More broadly, if you're doing this on OSS software (as opposed to free-as-in-
beer software), you need to come to terms with the fact that OSS enthusiasts
are about the worst possible market for most advertising. Half of them run
Firefox with AdBlock installed. The other half just never click on ads. And
when they do click on ads, it is not to buy stuff. Websites which have
visitors who tend to buy stuff get better click prices than the ones that send
lookie-loos, for obvious reasons.

 _Losing your focus:_

If you're going to do well with AdSense you have to optimize your site for it.
You've got better things to do with your time, both in terms of "earns me
money" and "accomplishes any sort of value for my users aside from shunting
them to the competitor actually prepared to pay money". You also might have to
spend time manually disallowing ads, if for example your paid competitor
starts buying your visitors for $2 a sale.

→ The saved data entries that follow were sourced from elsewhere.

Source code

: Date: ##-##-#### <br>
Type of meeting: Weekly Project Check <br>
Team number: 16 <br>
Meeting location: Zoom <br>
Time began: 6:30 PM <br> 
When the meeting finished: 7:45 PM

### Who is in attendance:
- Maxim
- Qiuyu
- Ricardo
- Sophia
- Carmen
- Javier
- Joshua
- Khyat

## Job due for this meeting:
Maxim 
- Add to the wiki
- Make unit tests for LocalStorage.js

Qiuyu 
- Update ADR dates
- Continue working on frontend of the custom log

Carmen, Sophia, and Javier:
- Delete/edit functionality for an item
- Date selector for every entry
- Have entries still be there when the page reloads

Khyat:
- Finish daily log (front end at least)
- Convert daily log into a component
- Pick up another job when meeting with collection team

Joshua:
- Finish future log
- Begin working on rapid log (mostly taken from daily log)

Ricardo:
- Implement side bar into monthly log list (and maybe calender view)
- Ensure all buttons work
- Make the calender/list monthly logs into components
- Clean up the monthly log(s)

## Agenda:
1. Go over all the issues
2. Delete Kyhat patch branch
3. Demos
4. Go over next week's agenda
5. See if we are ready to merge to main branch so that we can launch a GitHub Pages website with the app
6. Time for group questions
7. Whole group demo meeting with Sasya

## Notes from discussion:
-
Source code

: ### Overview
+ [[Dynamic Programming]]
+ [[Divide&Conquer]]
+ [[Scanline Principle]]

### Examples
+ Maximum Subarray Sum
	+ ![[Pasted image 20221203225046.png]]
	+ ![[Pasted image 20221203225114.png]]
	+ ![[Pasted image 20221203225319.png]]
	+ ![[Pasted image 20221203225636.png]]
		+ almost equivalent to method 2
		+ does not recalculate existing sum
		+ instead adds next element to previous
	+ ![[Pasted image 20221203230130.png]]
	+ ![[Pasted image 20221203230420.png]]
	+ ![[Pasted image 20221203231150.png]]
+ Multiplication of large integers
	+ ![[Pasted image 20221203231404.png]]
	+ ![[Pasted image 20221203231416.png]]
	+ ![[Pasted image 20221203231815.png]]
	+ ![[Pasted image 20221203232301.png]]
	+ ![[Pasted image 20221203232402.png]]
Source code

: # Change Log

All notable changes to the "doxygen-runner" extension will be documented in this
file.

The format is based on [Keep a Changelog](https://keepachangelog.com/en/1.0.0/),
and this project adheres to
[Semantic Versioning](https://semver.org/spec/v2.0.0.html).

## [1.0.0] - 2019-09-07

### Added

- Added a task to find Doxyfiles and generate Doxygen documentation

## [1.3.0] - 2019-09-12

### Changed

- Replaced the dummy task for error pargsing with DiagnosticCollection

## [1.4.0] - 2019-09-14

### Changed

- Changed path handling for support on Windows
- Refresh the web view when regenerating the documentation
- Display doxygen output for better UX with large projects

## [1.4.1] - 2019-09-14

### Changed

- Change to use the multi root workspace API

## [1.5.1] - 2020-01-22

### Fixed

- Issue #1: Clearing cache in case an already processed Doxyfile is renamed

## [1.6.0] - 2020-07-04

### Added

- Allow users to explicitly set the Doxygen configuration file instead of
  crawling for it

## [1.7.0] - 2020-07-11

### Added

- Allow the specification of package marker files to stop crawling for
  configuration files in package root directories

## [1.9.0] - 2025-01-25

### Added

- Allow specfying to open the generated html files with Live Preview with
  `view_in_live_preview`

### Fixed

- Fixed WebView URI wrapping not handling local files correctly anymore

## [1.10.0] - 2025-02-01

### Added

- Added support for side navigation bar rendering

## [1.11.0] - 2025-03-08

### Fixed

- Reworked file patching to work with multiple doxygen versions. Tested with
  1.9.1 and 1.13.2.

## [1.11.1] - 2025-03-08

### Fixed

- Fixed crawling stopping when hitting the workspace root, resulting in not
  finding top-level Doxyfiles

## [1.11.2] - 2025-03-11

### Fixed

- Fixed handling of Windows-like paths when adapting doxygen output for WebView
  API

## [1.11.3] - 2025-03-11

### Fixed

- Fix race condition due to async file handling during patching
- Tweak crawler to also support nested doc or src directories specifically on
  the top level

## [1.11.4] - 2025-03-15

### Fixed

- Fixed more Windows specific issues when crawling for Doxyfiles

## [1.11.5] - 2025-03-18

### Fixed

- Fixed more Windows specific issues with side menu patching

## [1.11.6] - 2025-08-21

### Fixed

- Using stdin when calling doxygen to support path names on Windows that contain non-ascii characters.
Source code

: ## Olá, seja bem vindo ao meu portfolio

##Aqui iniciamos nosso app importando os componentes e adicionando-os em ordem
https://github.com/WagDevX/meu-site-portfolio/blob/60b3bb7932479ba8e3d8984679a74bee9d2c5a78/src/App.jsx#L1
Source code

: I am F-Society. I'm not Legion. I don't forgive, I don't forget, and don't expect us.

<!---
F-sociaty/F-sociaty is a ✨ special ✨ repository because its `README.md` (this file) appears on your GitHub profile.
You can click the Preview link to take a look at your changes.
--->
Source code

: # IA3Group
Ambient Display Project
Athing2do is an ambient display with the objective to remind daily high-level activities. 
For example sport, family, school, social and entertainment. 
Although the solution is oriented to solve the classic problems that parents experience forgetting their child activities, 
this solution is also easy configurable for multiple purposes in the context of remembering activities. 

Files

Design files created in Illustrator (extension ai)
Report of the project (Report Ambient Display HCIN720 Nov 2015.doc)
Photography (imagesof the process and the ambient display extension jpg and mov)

True story: I sent a courtesy offer to one of my free competitors telling him
I'd pay him $X for him to replace the adsense with just a static ad pointing
to me, where $X was twice my best estimate as to what he was making a month.
He asked how I picked the number and I told him "Oh, yeah, I place about 1/4
of the ads on your site and am getting it for an absolute song so I really
want the other 3/4s too".

He promptly banned my ads (his site, his call -- I bear him no ill will for
that decision).

My armchair psychoanalysis is that he didn't want other folks profiting more
from his work that he did, and he was in fact willing to take less money just
to make sure that was the case.

There's a simple solution to that: _charge money for value_.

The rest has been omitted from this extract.